- _Work to complete_
Retype the records below exactly as they appear.

- _Data shown_
━━━━━━

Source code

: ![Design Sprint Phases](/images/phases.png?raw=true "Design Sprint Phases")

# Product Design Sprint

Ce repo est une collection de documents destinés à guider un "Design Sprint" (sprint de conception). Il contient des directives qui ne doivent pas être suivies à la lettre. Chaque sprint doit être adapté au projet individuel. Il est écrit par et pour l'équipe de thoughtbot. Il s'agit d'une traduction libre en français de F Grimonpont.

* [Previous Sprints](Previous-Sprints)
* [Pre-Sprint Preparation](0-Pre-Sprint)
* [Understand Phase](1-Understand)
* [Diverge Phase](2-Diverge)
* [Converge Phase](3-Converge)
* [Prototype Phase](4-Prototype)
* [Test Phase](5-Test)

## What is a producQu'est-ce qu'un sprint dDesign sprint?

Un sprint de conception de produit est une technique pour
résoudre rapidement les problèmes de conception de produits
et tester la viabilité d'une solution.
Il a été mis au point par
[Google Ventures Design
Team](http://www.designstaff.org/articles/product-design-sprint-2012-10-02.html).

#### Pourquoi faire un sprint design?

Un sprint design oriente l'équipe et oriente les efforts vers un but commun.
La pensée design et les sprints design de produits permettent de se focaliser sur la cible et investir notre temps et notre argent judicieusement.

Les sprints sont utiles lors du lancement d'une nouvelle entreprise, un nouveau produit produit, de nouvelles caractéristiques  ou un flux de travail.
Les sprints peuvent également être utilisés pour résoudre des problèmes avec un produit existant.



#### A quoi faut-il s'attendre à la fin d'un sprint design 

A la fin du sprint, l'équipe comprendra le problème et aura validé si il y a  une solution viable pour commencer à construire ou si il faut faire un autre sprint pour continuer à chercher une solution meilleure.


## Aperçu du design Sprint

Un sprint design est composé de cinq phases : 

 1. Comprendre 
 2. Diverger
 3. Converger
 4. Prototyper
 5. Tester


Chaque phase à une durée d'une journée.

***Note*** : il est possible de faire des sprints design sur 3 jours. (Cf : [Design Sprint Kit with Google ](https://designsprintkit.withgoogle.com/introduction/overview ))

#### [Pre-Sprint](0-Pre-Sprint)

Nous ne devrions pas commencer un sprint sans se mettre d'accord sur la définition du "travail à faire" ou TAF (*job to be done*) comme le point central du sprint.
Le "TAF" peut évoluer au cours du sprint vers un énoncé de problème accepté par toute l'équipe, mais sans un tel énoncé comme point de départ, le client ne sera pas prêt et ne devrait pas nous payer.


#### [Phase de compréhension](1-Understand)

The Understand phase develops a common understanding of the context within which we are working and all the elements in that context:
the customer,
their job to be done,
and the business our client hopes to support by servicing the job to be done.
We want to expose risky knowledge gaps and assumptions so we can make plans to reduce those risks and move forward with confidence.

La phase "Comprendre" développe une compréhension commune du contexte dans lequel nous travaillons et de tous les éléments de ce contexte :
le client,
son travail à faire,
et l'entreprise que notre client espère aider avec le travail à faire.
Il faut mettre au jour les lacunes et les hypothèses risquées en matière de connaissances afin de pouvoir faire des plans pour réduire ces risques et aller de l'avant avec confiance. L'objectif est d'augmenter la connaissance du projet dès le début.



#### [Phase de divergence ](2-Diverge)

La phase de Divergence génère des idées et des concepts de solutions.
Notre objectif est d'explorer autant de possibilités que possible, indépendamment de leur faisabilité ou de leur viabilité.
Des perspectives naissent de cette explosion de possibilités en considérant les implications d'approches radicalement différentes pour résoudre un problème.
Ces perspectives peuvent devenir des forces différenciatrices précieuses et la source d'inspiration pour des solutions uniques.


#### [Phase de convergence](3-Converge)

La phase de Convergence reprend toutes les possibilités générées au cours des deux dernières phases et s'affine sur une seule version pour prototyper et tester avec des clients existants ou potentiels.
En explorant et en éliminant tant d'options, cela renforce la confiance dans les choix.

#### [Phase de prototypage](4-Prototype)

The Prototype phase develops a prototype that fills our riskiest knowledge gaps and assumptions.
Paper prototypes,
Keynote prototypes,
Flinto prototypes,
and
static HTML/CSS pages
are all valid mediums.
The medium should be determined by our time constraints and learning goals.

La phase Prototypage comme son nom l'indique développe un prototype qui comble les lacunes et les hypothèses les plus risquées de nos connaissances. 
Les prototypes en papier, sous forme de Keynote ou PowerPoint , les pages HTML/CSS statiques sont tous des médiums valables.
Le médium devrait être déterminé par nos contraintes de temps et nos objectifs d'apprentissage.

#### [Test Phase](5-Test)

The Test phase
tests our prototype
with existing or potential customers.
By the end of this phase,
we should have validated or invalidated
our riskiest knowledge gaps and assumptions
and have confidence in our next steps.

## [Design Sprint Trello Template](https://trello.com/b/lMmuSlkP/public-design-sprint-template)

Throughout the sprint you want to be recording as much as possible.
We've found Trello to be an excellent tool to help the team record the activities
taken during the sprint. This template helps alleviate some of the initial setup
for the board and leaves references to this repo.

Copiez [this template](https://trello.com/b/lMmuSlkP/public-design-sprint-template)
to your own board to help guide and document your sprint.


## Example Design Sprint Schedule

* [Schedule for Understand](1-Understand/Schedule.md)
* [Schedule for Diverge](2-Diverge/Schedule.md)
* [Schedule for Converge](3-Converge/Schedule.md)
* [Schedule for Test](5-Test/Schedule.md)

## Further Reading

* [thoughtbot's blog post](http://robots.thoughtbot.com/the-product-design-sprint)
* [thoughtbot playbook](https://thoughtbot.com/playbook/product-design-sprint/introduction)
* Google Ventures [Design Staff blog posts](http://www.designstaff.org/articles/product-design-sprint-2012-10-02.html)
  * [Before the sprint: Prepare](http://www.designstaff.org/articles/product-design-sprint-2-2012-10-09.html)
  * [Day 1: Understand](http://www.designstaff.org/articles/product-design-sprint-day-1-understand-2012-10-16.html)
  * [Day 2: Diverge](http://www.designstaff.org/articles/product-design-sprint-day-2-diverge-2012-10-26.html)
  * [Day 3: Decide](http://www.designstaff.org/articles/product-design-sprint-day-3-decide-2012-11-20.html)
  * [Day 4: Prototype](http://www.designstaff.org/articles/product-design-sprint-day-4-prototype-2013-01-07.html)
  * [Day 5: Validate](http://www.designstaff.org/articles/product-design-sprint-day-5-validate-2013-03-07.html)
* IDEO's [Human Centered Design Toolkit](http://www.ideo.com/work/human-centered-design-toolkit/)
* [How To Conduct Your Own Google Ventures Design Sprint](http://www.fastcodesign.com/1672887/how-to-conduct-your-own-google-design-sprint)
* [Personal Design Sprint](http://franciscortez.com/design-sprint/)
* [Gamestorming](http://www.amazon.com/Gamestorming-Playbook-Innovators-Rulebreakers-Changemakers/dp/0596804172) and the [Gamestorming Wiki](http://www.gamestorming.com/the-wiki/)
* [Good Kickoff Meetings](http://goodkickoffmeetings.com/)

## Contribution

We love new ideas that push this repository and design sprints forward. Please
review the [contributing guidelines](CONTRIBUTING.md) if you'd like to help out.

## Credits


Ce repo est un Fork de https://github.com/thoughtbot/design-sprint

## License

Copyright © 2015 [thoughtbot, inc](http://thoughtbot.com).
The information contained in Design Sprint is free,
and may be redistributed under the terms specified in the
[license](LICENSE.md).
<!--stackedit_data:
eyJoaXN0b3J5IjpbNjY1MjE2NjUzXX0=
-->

━━━━━━

- _Result of this task_
Source code

: ![Design Sprint Phases](/images/phases.png?raw=true "Design Sprint Phases")

# Product Design Sprint

Ce repo est une collection de documents destinés à guider un "Design Sprint" (sprint de conception). Il contient des directives qui ne doivent pas être suivies à la lettre. Chaque sprint doit être adapté au projet individuel. Il est écrit par et pour l'équipe de thoughtbot. Il s'agit d'une traduction libre en français de F Grimonpont.

* [Previous Sprints](Previous-Sprints)
* [Pre-Sprint Preparation](0-Pre-Sprint)
* [Understand Phase](1-Understand)
* [Diverge Phase](2-Diverge)
* [Converge Phase](3-Converge)
* [Prototype Phase](4-Prototype)
* [Test Phase](5-Test)

## What is a producQu'est-ce qu'un sprint dDesign sprint?

Un sprint de conception de produit est une technique pour
résoudre rapidement les problèmes de conception de produits
et tester la viabilité d'une solution.
Il a été mis au point par
[Google Ventures Design
Team](http://www.designstaff.org/articles/product-design-sprint-2012-10-02.html).

#### Pourquoi faire un sprint design?

Un sprint design oriente l'équipe et oriente les efforts vers un but commun.
La pensée design et les sprints design de produits permettent de se focaliser sur la cible et investir notre temps et notre argent judicieusement.

Les sprints sont utiles lors du lancement d'une nouvelle entreprise, un nouveau produit produit, de nouvelles caractéristiques  ou un flux de travail.
Les sprints peuvent également être utilisés pour résoudre des problèmes avec un produit existant.



#### A quoi faut-il s'attendre à la fin d'un sprint design 

A la fin du sprint, l'équipe comprendra le problème et aura validé si il y a  une solution viable pour commencer à construire ou si il faut faire un autre sprint pour continuer à chercher une solution meilleure.


## Aperçu du design Sprint

Un sprint design est composé de cinq phases : 

 1. Comprendre 
 2. Diverger
 3. Converger
 4. Prototyper
 5. Tester


Chaque phase à une durée d'une journée.

***Note*** : il est possible de faire des sprints design sur 3 jours. (Cf : [Design Sprint Kit with Google ](https://designsprintkit.withgoogle.com/introduction/overview ))

#### [Pre-Sprint](0-Pre-Sprint)

Nous ne devrions pas commencer un sprint sans se mettre d'accord sur la définition du "travail à faire" ou TAF (*job to be done*) comme le point central du sprint.
Le "TAF" peut évoluer au cours du sprint vers un énoncé de problème accepté par toute l'équipe, mais sans un tel énoncé comme point de départ, le client ne sera pas prêt et ne devrait pas nous payer.


#### [Phase de compréhension](1-Understand)

The Understand phase develops a common understanding of the context within which we are working and all the elements in that context:
the customer,
their job to be done,
and the business our client hopes to support by servicing the job to be done.
We want to expose risky knowledge gaps and assumptions so we can make plans to reduce those risks and move forward with confidence.

La phase "Comprendre" développe une compréhension commune du contexte dans lequel nous travaillons et de tous les éléments de ce contexte :
le client,
son travail à faire,
et l'entreprise que notre client espère aider avec le travail à faire.
Il faut mettre au jour les lacunes et les hypothèses risquées en matière de connaissances afin de pouvoir faire des plans pour réduire ces risques et aller de l'avant avec confiance. L'objectif est d'augmenter la connaissance du projet dès le début.



#### [Phase de divergence ](2-Diverge)

La phase de Divergence génère des idées et des concepts de solutions.
Notre objectif est d'explorer autant de possibilités que possible, indépendamment de leur faisabilité ou de leur viabilité.
Des perspectives naissent de cette explosion de possibilités en considérant les implications d'approches radicalement différentes pour résoudre un problème.
Ces perspectives peuvent devenir des forces différenciatrices précieuses et la source d'inspiration pour des solutions uniques.


#### [Phase de convergence](3-Converge)

La phase de Convergence reprend toutes les possibilités générées au cours des deux dernières phases et s'affine sur une seule version pour prototyper et tester avec des clients existants ou potentiels.
En explorant et en éliminant tant d'options, cela renforce la confiance dans les choix.

#### [Phase de prototypage](4-Prototype)

The Prototype phase develops a prototype that fills our riskiest knowledge gaps and assumptions.
Paper prototypes,
Keynote prototypes,
Flinto prototypes,
and
static HTML/CSS pages
are all valid mediums.
The medium should be determined by our time constraints and learning goals.

La phase Prototypage comme son nom l'indique développe un prototype qui comble les lacunes et les hypothèses les plus risquées de nos connaissances. 
Les prototypes en papier, sous forme de Keynote ou PowerPoint , les pages HTML/CSS statiques sont tous des médiums valables.
Le médium devrait être déterminé par nos contraintes de temps et nos objectifs d'apprentissage.

#### [Test Phase](5-Test)

The Test phase
tests our prototype
with existing or potential customers.
By the end of this phase,
we should have validated or invalidated
our riskiest knowledge gaps and assumptions
and have confidence in our next steps.

## [Design Sprint Trello Template](https://trello.com/b/lMmuSlkP/public-design-sprint-template)

Throughout the sprint you want to be recording as much as possible.
We've found Trello to be an excellent tool to help the team record the activities
taken during the sprint. This template helps alleviate some of the initial setup
for the board and leaves references to this repo.

Copiez [this template](https://trello.com/b/lMmuSlkP/public-design-sprint-template)
to your own board to help guide and document your sprint.


## Example Design Sprint Schedule

* [Schedule for Understand](1-Understand/Schedule.md)
* [Schedule for Diverge](2-Diverge/Schedule.md)
* [Schedule for Converge](3-Converge/Schedule.md)
* [Schedule for Test](5-Test/Schedule.md)

## Further Reading

* [thoughtbot's blog post](http://robots.thoughtbot.com/the-product-design-sprint)
* [thoughtbot playbook](https://thoughtbot.com/playbook/product-design-sprint/introduction)
* Google Ventures [Design Staff blog posts](http://www.designstaff.org/articles/product-design-sprint-2012-10-02.html)
  * [Before the sprint: Prepare](http://www.designstaff.org/articles/product-design-sprint-2-2012-10-09.html)
  * [Day 1: Understand](http://www.designstaff.org/articles/product-design-sprint-day-1-understand-2012-10-16.html)
  * [Day 2: Diverge](http://www.designstaff.org/articles/product-design-sprint-day-2-diverge-2012-10-26.html)
  * [Day 3: Decide](http://www.designstaff.org/articles/product-design-sprint-day-3-decide-2012-11-20.html)
  * [Day 4: Prototype](http://www.designstaff.org/articles/product-design-sprint-day-4-prototype-2013-01-07.html)
  * [Day 5: Validate](http://www.designstaff.org/articles/product-design-sprint-day-5-validate-2013-03-07.html)
* IDEO's [Human Centered Design Toolkit](http://www.ideo.com/work/human-centered-design-toolkit/)
* [How To Conduct Your Own Google Ventures Design Sprint](http://www.fastcodesign.com/1672887/how-to-conduct-your-own-google-design-sprint)
* [Personal Design Sprint](http://franciscortez.com/design-sprint/)
* [Gamestorming](http://www.amazon.com/Gamestorming-Playbook-Innovators-Rulebreakers-Changemakers/dp/0596804172) and the [Gamestorming Wiki](http://www.gamestorming.com/the-wiki/)
* [Good Kickoff Meetings](http://goodkickoffmeetings.com/)

## Contribution

We love new ideas that push this repository and design sprints forward. Please
review the [contributing guidelines](CONTRIBUTING.md) if you'd like to help out.

## Credits


Ce repo est un Fork de https://github.com/thoughtbot/design-sprint

## License

Copyright © 2015 [thoughtbot, inc](http://thoughtbot.com).
The information contained in Design Sprint is free,
and may be redistributed under the terms specified in the
[license](LICENSE.md).
<!--stackedit_data:
eyJoaXN0b3J5IjpbNjY1MjE2NjUzXX0=
-->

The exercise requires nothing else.